Activity: Only a number is wanted here: the count of lines in the data below where the string "Features" occurs.

Data extract:
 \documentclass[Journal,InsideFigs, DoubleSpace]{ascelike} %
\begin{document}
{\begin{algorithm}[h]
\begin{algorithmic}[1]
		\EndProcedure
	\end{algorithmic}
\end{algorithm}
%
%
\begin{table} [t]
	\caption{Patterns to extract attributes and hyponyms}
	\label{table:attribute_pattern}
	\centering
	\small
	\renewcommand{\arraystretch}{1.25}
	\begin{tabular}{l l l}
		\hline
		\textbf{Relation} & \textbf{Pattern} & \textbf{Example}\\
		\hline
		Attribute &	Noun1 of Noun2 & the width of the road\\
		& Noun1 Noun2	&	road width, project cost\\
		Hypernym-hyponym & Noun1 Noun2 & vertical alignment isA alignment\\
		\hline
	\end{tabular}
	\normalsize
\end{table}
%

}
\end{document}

---

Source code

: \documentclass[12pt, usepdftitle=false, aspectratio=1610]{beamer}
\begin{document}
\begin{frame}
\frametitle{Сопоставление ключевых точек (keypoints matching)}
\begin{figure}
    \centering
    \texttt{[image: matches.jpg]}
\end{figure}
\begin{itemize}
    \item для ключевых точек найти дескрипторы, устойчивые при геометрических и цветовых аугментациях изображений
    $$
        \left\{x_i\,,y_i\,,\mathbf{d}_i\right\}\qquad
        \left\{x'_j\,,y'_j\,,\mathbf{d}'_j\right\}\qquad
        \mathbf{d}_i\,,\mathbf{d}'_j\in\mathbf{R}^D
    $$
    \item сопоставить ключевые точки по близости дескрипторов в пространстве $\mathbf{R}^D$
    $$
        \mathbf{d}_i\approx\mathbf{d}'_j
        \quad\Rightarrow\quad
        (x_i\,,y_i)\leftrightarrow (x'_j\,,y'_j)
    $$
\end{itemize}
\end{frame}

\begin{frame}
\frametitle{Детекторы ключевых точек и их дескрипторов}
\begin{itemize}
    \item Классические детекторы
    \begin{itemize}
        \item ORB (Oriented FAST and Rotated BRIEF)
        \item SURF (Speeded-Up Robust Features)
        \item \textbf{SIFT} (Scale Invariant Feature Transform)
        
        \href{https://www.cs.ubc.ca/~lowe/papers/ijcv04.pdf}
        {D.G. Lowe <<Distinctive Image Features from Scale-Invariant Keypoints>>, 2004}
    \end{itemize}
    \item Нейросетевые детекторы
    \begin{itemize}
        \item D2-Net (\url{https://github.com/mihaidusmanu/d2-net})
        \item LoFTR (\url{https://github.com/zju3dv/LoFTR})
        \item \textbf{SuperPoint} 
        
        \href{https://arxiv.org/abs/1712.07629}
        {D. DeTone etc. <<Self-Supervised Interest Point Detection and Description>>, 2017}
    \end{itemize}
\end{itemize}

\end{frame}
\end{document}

Task response: 2